After Indian police kill rape suspects, lawyer calls public celebrations 'abhorrent'
Officials say suspects in rape and murder of 27-year-old veterinarian seized weapons from police officers
Police officers in southern India are being celebrated for killing four men who were suspected of raping and killing a veterinarian, but a lawyer says the public reaction is "absolutely abhorrent."
On Friday at about 3 a.m., police took the four suspects to the scene of the crime. That's when, according to local police commissioner V.C. Sajjanar, the suspects "seized some weapons from policemen who had taken them there and started firing."
"Even though our officers maintained restraint and asked them to surrender ... they continued to fire and continued to attack us," Sajjanar said, adding that police returned fire, killing the suspects.
There had been protests in India after the burned body of the 27-year-old veterinarian was found last week near Hyderabad.
Friday's police killings have drawn criticism from some lawmakers and human rights groups, including Amnesty International, which said the government "must ensure an independent, impartial, swift and thorough criminal investigation into the alleged extrajudicial execution of four under-trial prisoners."
Lawyer and women's rights activist Prabhsahay Kaur spoke with As It Happens host Carol Off about the case. Here's part of their conversation.
What do you say to people in Hyderabad who are celebrating the killing of these four men?
To be honest, I think it's absolutely abhorrent.
This is an insult to the democracy. It's an insult to our constitution. It's an insult to the rule of law.
Even the parents of the rape victim, though, are calling these deaths a justice.
The Indian law doesn't allow me to take the rape victim's name. She has been named Disha.

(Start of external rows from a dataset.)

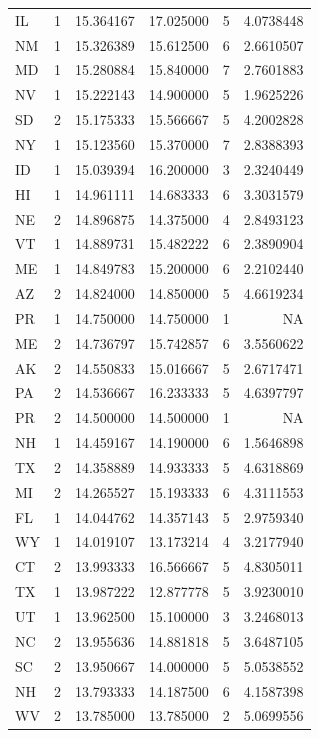 \documentclass[
]{article}
\begin{document}
\begin{longtable}[t]{lrrrrr}
\addlinespace
IL & 1 & 15.364167 & 17.025000 & 5 & 4.0738448\\
NM & 1 & 15.326389 & 15.612500 & 6 & 2.6610507\\
MD & 1 & 15.280884 & 15.840000 & 7 & 2.7601883\\
NV & 1 & 15.222143 & 14.900000 & 5 & 1.9625226\\
SD & 2 & 15.175333 & 15.566667 & 5 & 4.2002828\\
\addlinespace
NY & 1 & 15.123560 & 15.370000 & 7 & 2.8388393\\
ID & 1 & 15.039394 & 16.200000 & 3 & 2.3240449\\
HI & 1 & 14.961111 & 14.683333 & 6 & 3.3031579\\
NE & 2 & 14.896875 & 14.375000 & 4 & 2.8493123\\
VT & 1 & 14.889731 & 15.482222 & 6 & 2.3890904\\
\addlinespace
ME & 1 & 14.849783 & 15.200000 & 6 & 2.2102440\\
AZ & 2 & 14.824000 & 14.850000 & 5 & 4.6619234\\
PR & 1 & 14.750000 & 14.750000 & 1 & NA\\
ME & 2 & 14.736797 & 15.742857 & 6 & 3.5560622\\
AK & 2 & 14.550833 & 15.016667 & 5 & 2.6717471\\
\addlinespace
PA & 2 & 14.536667 & 16.233333 & 5 & 4.6397797\\
PR & 2 & 14.500000 & 14.500000 & 1 & NA\\
NH & 1 & 14.459167 & 14.190000 & 6 & 1.5646898\\
TX & 2 & 14.358889 & 14.933333 & 5 & 4.6318869\\
MI & 2 & 14.265527 & 15.193333 & 6 & 4.3111553\\
\addlinespace
FL & 1 & 14.044762 & 14.357143 & 5 & 2.9759340\\
WY & 1 & 14.019107 & 13.173214 & 4 & 3.2177940\\
CT & 2 & 13.993333 & 16.566667 & 5 & 4.8305011\\
TX & 1 & 13.987222 & 12.877778 & 5 & 3.9230010\\
UT & 1 & 13.962500 & 15.100000 & 3 & 3.2468013\\
\addlinespace
NC & 2 & 13.955636 & 14.881818 & 5 & 3.6487105\\
SC & 2 & 13.950667 & 14.000000 & 5 & 5.0538552\\
NH & 2 & 13.793333 & 14.187500 & 6 & 4.1587398\\
WV & 2 & 13.785000 & 13.785000 & 2 & 5.0699556\\

\end{longtable}
\end{document}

The parents of Disha are at a very different mindset right now, and we have to understand the brutality with which she was raped and murdered. I won't justify that they are saying this, but one can understand their rage.
But one cannot understand the rage of people who are absolutely taking law into their own hands.
What's absolutely distressing is that people think that it's justifiable for the protectors of law to take law into their own hands like this.
There are so many questions, aren't there? You think, well first of all, how could all four of them be shot dead? Why were they not just wounded? Why couldn't they have overwhelmed them and apprehended them again, given that the police were armed? Why 3 a.m.? I mean, you must have a lot of questions of your own.
Absolutely, and not only the act in itself, but the acts and the reaction after it.
For instance, they left the bodies there for a long time for the public to collect there. This entire celebration and all of this happened … many hours after the incident. So the bodies were left there.
But there is one heartening development that has happened today. The High Court of Telangana … they have directed for the bodies of all the four accused to be sent for post-mortem ... and they have directed for the bodies to be preserved.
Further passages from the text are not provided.